Entries taken from a collection:
────

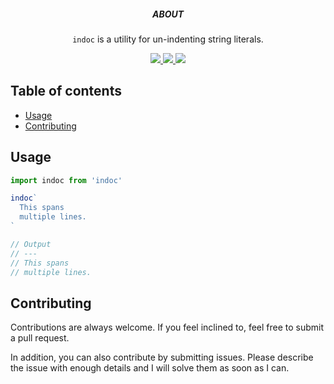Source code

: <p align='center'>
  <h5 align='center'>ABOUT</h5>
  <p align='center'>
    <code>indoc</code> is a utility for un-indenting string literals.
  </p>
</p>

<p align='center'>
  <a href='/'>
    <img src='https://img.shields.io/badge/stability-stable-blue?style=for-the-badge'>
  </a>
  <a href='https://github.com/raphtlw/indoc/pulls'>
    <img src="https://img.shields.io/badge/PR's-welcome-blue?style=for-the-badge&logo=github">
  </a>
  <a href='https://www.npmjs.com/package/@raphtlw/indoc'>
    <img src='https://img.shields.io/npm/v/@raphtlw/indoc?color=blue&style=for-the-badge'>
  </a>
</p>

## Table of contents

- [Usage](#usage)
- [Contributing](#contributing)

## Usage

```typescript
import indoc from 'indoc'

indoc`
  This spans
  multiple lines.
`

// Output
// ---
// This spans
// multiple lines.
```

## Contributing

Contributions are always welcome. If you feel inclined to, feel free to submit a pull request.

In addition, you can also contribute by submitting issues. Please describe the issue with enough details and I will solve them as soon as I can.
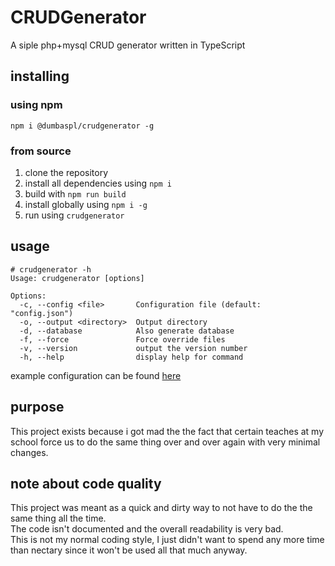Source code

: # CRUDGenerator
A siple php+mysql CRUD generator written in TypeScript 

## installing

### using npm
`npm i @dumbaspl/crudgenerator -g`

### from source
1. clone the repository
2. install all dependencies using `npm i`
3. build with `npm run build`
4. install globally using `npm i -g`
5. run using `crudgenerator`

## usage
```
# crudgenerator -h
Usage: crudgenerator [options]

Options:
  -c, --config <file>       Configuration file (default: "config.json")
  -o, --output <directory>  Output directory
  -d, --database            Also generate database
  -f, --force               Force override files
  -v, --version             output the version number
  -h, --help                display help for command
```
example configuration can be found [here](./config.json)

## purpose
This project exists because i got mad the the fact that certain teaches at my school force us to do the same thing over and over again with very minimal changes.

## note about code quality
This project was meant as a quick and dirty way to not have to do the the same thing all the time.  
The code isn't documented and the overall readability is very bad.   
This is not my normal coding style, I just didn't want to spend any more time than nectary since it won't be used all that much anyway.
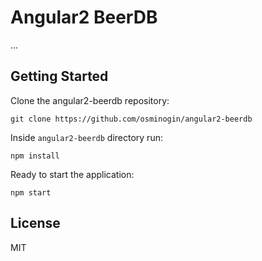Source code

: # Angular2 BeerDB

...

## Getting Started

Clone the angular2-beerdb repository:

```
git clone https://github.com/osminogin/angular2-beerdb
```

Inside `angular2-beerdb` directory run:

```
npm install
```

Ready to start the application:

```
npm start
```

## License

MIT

────

All lines from the one containing "This project exists" to the end of the entries should appear in the output exactly as written, with no pictures.

This project exists because i got mad the the fact that certain teaches at my school force us to do the same thing over and over again with very minimal changes.

## note about code quality
This project was meant as a quick and dirty way to not have to do the the same thing all the time.  
The code isn't documented and the overall readability is very bad.   
This is not my normal coding style, I just didn't want to spend any more time than nectary since it won't be used all that much anyway.
Source code

: # Angular2 BeerDB

...

## Getting Started

Clone the angular2-beerdb repository:

```
git clone https://github.com/osminogin/angular2-beerdb
```

Inside `angular2-beerdb` directory run:

```
npm install
```

Ready to start the application:

```
npm start
```

## License

MIT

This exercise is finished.